Within an hour, the other three kids who would live on the second floor were in the room, being interrogated by Angelica and getting Ange’s and Tom’s stories in return.

There was Claudius Cloud: “Everyone calls me Cloudius.” His folks ran a shop in Rockford: apparently they had gotten in trouble in Philadelphia for fixing ordinary folks’ stuff using magic. Now Mom and Dad, of whom he was the only child, ran a toy shop and were very closely watched. Now they sold regular toys (and tried to fix them in regular ways if needed), while on the side they sold magical toys to people who knew about magic. It all sounded so cut and dried.

There was Arnulf Shmoke. His dad had been in the Magic Police, and had been killed in action when Arn was a toddler. His mom was not a mage at all. His fees for the Lyceum had been paid for by the union. Arn didn’t say so, but Ange had the feeling that his mom had not especially wanted him to go.

And then there was Daphne Golden. She was taller than any of them, and at least as heavy as Arnulf, all of it muscle. She was blond of hair and blue of eye. She looked like a basketball player: “Yeah, of course, obviously,” she said with impatience. What she preferred was football. What she really preferred was the sword: she showed them hers, drawing it from the leather sheath with a whispered prayer.

“It’s just a short sword, though,” she pointed out. “I’ll need to earn my warrior sword.”

“Mom, Dad or both?” asked Tom.

“Mom,” said Daphne. “Who cares about Dad?” The others laughed, but Daphne caught Arnulf’s eye. “My dad, I mean,” she said to him.

“What classes are you guys taking?” asked Angelica.

“Everyone has to take defense,” said Arnulf. “Everyone has to take Magic History. Intro to Alchemy, math or science, and English. That’s what everyone has to take. So that’s what I’m taking.”

“I’m taking Metallurgy as a side,” said Daphne.

“Really?” said Cloudius. “Me too. Playing with dangerous hot metal early in the morning! My dad took it from Timms, he said it was the best class.”

“I have Light,” said Tom Hexane.

“I thought I’d try illusions, yeah, wow,” said Angelica. “I am not the one you seek. I am not the one you seek. I am not the one you seek.”

“I’d have to agree,” said Arnulf.

Later, after she thought of lots of cutting replies, Angelica, lying in a strange but comfy bed, thought of how varied their backgrounds were. Arnulf had lost his dad, and his mom wasn’t magical; Daphne only had her mom; Cloudius was an only child of parents who were rebels against the magical regulations.
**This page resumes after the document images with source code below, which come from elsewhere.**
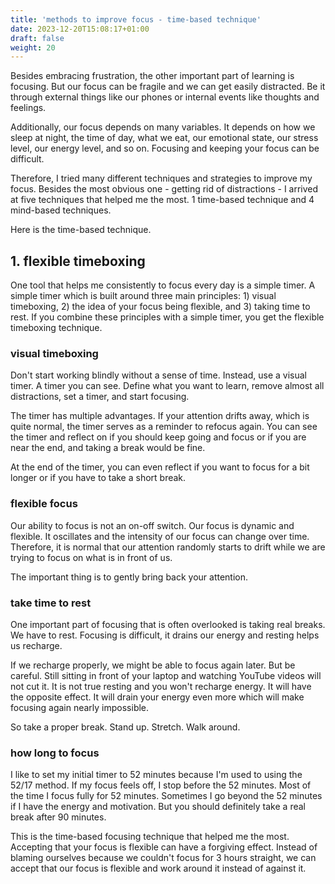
 ```yaml
---
title: 'methods to improve focus - time-based technique'
date: 2023-12-20T15:08:17+01:00
draft: false
weight: 20
---
```


Besides embracing frustration, the other important part of learning is
focusing. But our focus can be fragile and we can get easily distracted. Be it
through external things like our phones or internal events like thoughts and
feelings.

Additionally, our focus depends on many variables. It depends on how we sleep
at night, the time of day, what we eat, our emotional state, our stress level,
our energy level, and so on. Focusing and keeping your focus can be difficult.

Therefore, I tried many different techniques and strategies to improve my
focus. Besides the most obvious one - getting rid of distractions - I arrived
at five techniques that helped me the most. 1 time-based technique and 4
mind-based techniques.

Here is the time-based technique.

## 1. flexible timeboxing

One tool that helps me consistently to focus every day is a simple timer. A
simple timer which is built around three main principles: 1) visual
timeboxing, 2) the idea of your focus being flexible, and 3) taking time to
rest. If you combine these principles with a simple timer, you get the flexible
timeboxing technique.

### visual timeboxing

Don't start working blindly without a sense of time. Instead, use a visual
timer. A timer you can see. Define what you want to learn, remove almost all
distractions, set a timer, and start focusing.

The timer has multiple advantages. If your attention drifts away, which is
quite normal, the timer serves as a reminder to refocus again. You can see the
timer and reflect on if you should keep going and focus or if you are near the
end, and taking a break would be fine.

At the end of the timer, you can even reflect if you want to focus for a bit
longer or if you have to take a short break.

### flexible focus

Our ability to focus is not an on-off switch. Our focus is dynamic and
flexible. It oscillates and the intensity of our focus can change over time.
Therefore, it is normal that our attention randomly starts to drift while we
are trying to focus on what is in front of us.

The important thing is to gently bring back your attention.

### take time to rest

One important part of focusing that is often overlooked is taking real breaks.
We have to rest. Focusing is difficult, it drains our energy and resting helps
us recharge.

If we recharge properly, we might be able to focus again later. But be careful.
Still sitting in front of your laptop and watching YouTube videos will not cut
it. It is not true resting and you won't recharge energy. It will have the
opposite effect. It will drain your energy even more which will make focusing
again nearly impossible.

So take a proper break. Stand up. Stretch. Walk around.

### how long to focus

I like to set my initial timer to 52 minutes because I'm used to using the
52/17 method. If my focus feels off, I stop before the 52 minutes. Most of the
time I focus fully for 52 minutes. Sometimes I go beyond the 52 minutes if I
have the energy and motivation. But you should definitely take a real break
after 90 minutes.

This is the time-based focusing technique that helped me the most. Accepting
that your focus is flexible can have a forgiving effect. Instead of blaming
ourselves because we couldn't focus for 3 hours straight, we can accept that
our focus is flexible and work around it instead of against it.
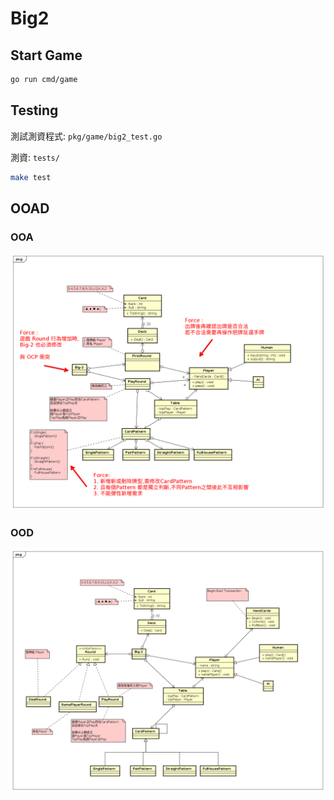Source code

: # Big2

## Start Game

```bash
go run cmd/game
```

## Testing

測試測資程式: `pkg/game/big2_test.go`

測資: `tests/`

```sh
make test
```

## OOAD

### OOA

![](./doc/img/ooa.png)

### OOD

![](./doc/img/ood.png)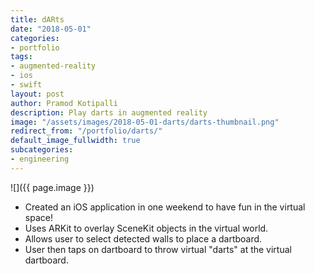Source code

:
 ```yaml
---
title: dARts
date: "2018-05-01"
categories:
- portfolio
tags:
- augmented-reality
- ios
- swift
layout: post
author: Pramod Kotipalli
description: Play darts in augmented reality
image: "/assets/images/2018-05-01-darts/darts-thumbnail.png"
redirect_from: "/portfolio/darts/"
default_image_fullwidth: true
subcategories:
- engineering
---
```


![]({{ page.image }})

* Created an iOS application in one weekend to have fun in
  the virtual space!
* Uses ARKit to overlay SceneKit objects in the virtual
  world.
* Allows user to select detected walls to place a dartboard.
* User then taps on dartboard to throw virtual "darts" at
  the virtual dartboard.
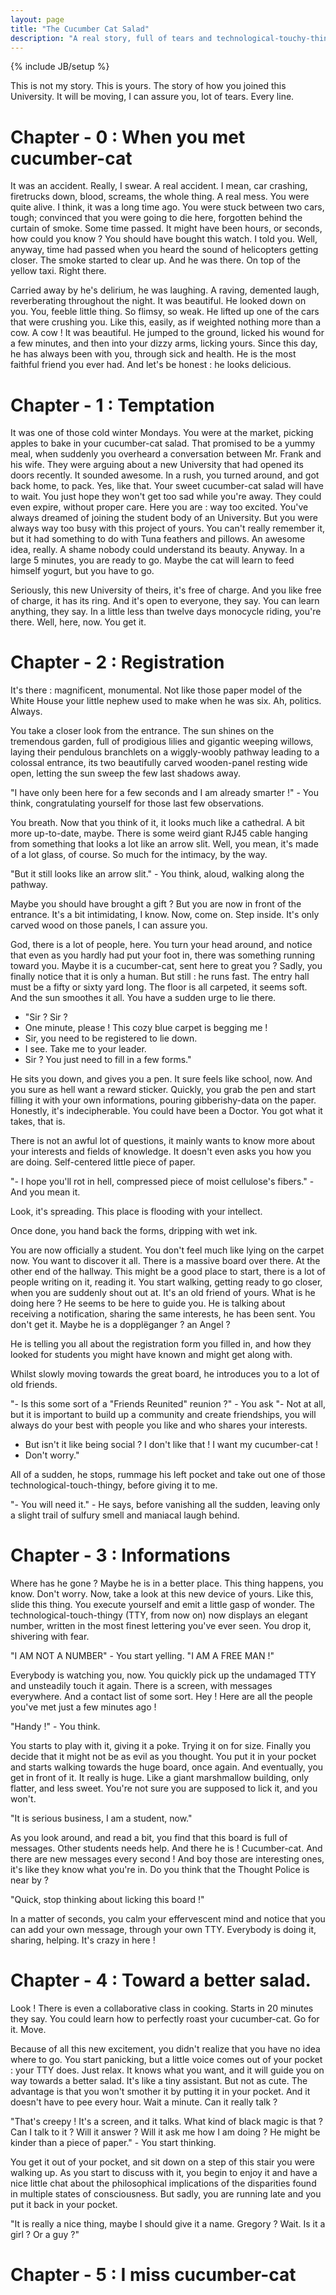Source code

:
 ```yaml
---
layout: page
title: "The Cucumber Cat Salad"
description: "A real story, full of tears and technological-touchy-thingy."
---
```

{% include JB/setup %}

This is not my story. This is yours. The story of how you joined this University. It will be moving, I can assure you, lot of tears. Every line.

# Chapter - 0 : When you met cucumber-cat

It was an accident. Really, I swear. A real accident. I mean, car crashing, firetrucks down, blood, screams, the whole thing. A real mess.
You were quite alive. I think, it was a long time ago. You were stuck between two cars, tough; convinced that you were going to die here, forgotten behind the curtain of smoke.
Some time passed. It might have been hours, or seconds, how could you know ? You should have bought this watch. I told you. Well, anyway, time had passed when you heard the sound of helicopters getting closer. The smoke started to clear up. And he was there. On top of the yellow taxi. Right there.

Carried away by he's delirium, he was laughing. A raving, demented laugh, reverberating throughout the night.
It was beautiful.
He looked down on you. You, feeble little thing. So flimsy, so weak. He lifted up one of the cars that were crushing you. Like this, easily, as if weighted nothing more than a cow. A cow !
It was beautiful. He jumped to the ground, licked his wound for a few minutes, and then into your dizzy arms, licking yours.
Since this day, he has always been with you, through sick and health. He is the most faithful friend you ever had. And let's be honest : he looks delicious.

# Chapter - 1 : Temptation

It was one of those cold winter Mondays. You were at the market, picking apples to bake in your cucumber-cat salad. That promised to be a yummy meal, when suddenly you overheard a conversation between Mr. Frank and his wife. They were arguing about a new University that had opened its doors recently. It sounded awesome.
In a rush, you turned around, and got back home, to pack.
Yes, like that. Your sweet cucumber-cat salad will have to wait. You just hope they won't get too sad while you're away. They could even expire, without proper care.
Here you are : way too excited. You've always dreamed of joining the student body of an University. But you were always way too busy with this project of yours. You can't really remember it, but it had something to do with Tuna feathers and pillows. An awesome idea, really. A shame nobody could understand its beauty.
Anyway. In a large 5 minutes, you are ready to go. Maybe the cat will learn to feed himself yogurt, but you have to go.

Seriously, this new University of theirs, it's free of charge. And you like free of charge, it has its ring. And it's open to everyone, they say. You can learn anything, they say.
In a little less than twelve days monocycle riding, you're there. Well, here, now. You get it.

# Chapter - 2 : Registration

It's there : magnificent, monumental. Not like those paper model of the White House your little nephew used to make when he was six. Ah, politics. Always.

You take a closer look from the entrance. The sun shines on the tremendous garden, full of prodigious lilies and gigantic weeping willows, laying their pendulous branchlets on a wiggly-woobly pathway leading to a colossal entrance, its two beautifully carved wooden-panel resting wide open, letting the sun sweep the few last shadows away.

"I have only been here for a few seconds and I am already smarter !" - You think, congratulating yourself for those last few observations.

You breath. Now that you think of it, it looks much like a cathedral. A bit more up-to-date, maybe. There is some weird giant RJ45 cable hanging from something that looks a lot like an arrow slit.
Well, you mean, it's made of a lot glass, of course. So much for the intimacy, by the way.

"But it still looks like an arrow slit." - You think, aloud, walking along the pathway.

Maybe you should have brought a gift ?
But you are now in front of the entrance. It's a bit intimidating, I know. Now, come on. Step inside. It's only carved wood on those panels, I can assure you.

God, there is a lot of people, here. You turn your head around, and notice that even as you hardly had put your foot in, there was something running toward you. Maybe it is a cucumber-cat, sent here to great you ?
Sadly, you finally notice that it is only a human.
But still : he runs fast.
The entry hall must be a fifty or sixty yard long. The floor is all carpeted, it seems soft. And the sun smoothes it all. You have a sudden urge to lie there.

- "Sir ? Sir ?
- One minute, please ! This cozy blue carpet is begging me !
- Sir, you need to be registered to lie down.
- I see. Take me to your leader.
- Sir ? You just need to fill in a few forms."

He sits you down, and gives you a pen. It sure feels like school, now. And you sure as hell want a reward sticker. Quickly, you grab the pen and start filling it with your own informations, pouring gibberishy-data on the paper. Honestly, it's indecipherable. You could have been a Doctor. You got what it takes, that is.

There is not an awful lot of questions, it mainly wants to know more about your interests and fields of knowledge. It doesn't even asks you how you are doing. Self-centered little piece of paper.

"- I hope you'll rot in hell, compressed piece of moist cellulose's fibers." - And you mean it.

Look, it's spreading. This place is flooding with your intellect.

Once done, you hand back the forms, dripping with wet ink.

You are now officially a student. You don't feel much like lying on the carpet now. You want to discover it all.
There is a massive board over there. At the other end of the hallway. This might be a good place to start, there is a lot of people writing on it, reading it. You start walking, getting ready to go closer, when you are suddenly shout out at.
It's an old friend of yours. What is he doing here ?
He seems to be here to guide you. He is talking about receiving a notification, sharing the same interests, he has been sent. You don't get it. Maybe he is a dopplëganger ? an Angel ?

He is telling you all about the registration form you filled in, and how they looked for students you might have known and might get along with.

Whilst  slowly moving towards the great board, he introduces you to a lot of old friends.

"- Is this some sort of a "Friends Reunited" reunion ?" - You ask
"- Not at all, but it is important to build up a community and create friendships, you will always do your best with people you like and who shares your interests.
- But isn't it like being social ? I don't like that ! I want my cucumber-cat !
- Don't worry."

All of a sudden, he stops, rummage his left pocket and take out one of those technological-touch-thingy, before giving it to me.

"- You will need it." - He says, before vanishing all the sudden, leaving only a slight trail of sulfury smell and maniacal laugh behind.

# Chapter - 3 : Informations

Where has he gone ? Maybe he is in a better place. This thing happens, you know. Don't worry.
Now, take a look at this new device of yours. Like this, slide this thing.
You execute yourself and emit a little gasp of wonder. The technological-touch-thingy  (TTY, from now on) now displays an elegant number, written in the most finest lettering you've ever seen.
You drop it, shivering with fear.

"I AM NOT A NUMBER" - You start yelling.
"I AM A FREE MAN !"

Everybody is watching you, now. You quickly pick up the undamaged TTY and unsteadily touch it again. There is a screen, with messages everywhere. And a contact list of some sort. Hey ! Here are all the people you've met just a few minutes ago !

"Handy !" - You think.

You starts to play with it, giving it a poke. Trying it on for size. Finally you decide that it might not be as evil as you thought. You put it in your pocket and starts walking towards the huge board, once again. And eventually, you get in front of it.
It really is huge. Like a giant marshmallow building, only flatter, and less sweet. You're not sure you are supposed to lick it, and you won't.

"It is serious business, I am a student, now."

As you look around, and read a bit, you find that this board is full of messages. Other students needs help. And there he is ! Cucumber-cat.
And there are new messages every second ! And boy those are interesting ones, it's like they know what you're in. Do you think that the Thought Police is near by ?

"Quick, stop thinking about licking this board !"

In a matter of seconds, you calm your effervescent mind and notice that you can add your own message, through your own TTY.
Everybody is doing it, sharing, helping. It's crazy in here !

# Chapter - 4 : Toward a better salad.

Look ! There is even a collaborative class in cooking. Starts in 20 minutes they say. You could learn how to perfectly roast your cucumber-cat. Go for it. Move.

Because of all this new excitement, you didn't realize that you have no idea where to go. You start panicking, but a little voice comes out of your pocket : your TTY does. Just relax.
It knows what you want, and it will guide you on way towards a better salad. It's like a tiny assistant. But not as cute. The advantage is that you won't smother it by putting it in your pocket. And it doesn't have to pee every hour.
Wait a minute. Can it really talk ?

"That's creepy ! It's a screen, and it talks.
What kind of black magic is that ? Can I talk to it ? Will it answer ? Will it ask me how I am doing ? He might be kinder than a piece of paper." - You start thinking.

You get it out of your pocket, and sit down on a step of this stair you were walking up. As you start to discuss with it, you begin to enjoy it and have a nice little chat about the philosophical implications of the disparities found in multiple states of consciousness. But sadly, you are running late and you put it back in your pocket.

"It is really a nice thing, maybe I should give it a name. Gregory ? Wait. Is it a girl ? Or a guy ?"

# Chapter - 5 : I miss cucumber-cat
Tom Hexane’s folks were almost normal, teaching at the teachers’ college and tutoring in magic a little on the side.

Angelica thought of her own parents. They ran an inn—a bar and a hotel for mages. In the Quad Cities, they had a full house every Friday and Saturday. Mages came out of the woodwork, all dressed up in their best carousing duds. Most of them were conjurors, who never used a spell outside the house; in this crowd Audrey and Vladimir were Queen and King, and Ange and her older sister Clary were the royal princesses. Their parents were bartender pillars of the community, alchemists who kept a protected zone and made the best beer anyone had ever heard of. They didn’t like the authorities, but they believed in following the rules. They wanted to improve the lot of the rest of humanity, but they didn’t want to reveal themselves.

Audrey had explained it to Angelica this way: there were the improvers, who wanted to help humanity in spite of sometimes being lynched by it; there were the hiders, those who preferred to stay out of the way completely. Then there were the balancers, who wanted to maintain an equilibrium within the magic and the non-magic worlds; and then there were the anarchists. And then there were those who wanted to use magic to rule the non-magic world. And most mages believed in most or possibly all of these things. They wanted to help out, they wanted to be left alone. They wanted to keep things from crashing, but they wanted everything to work itself out naturally. And sometimes they put a non-mage to sleep, or the like; often they hid themselves by casting illusions to fool the non-magical; occasionally, no doubt, a mage youth rolled a non-mage acquaintance and stole his Walkman. “We’re all everything,” said Audrey. “Never trust anyone who thinks he’s just one of those things.”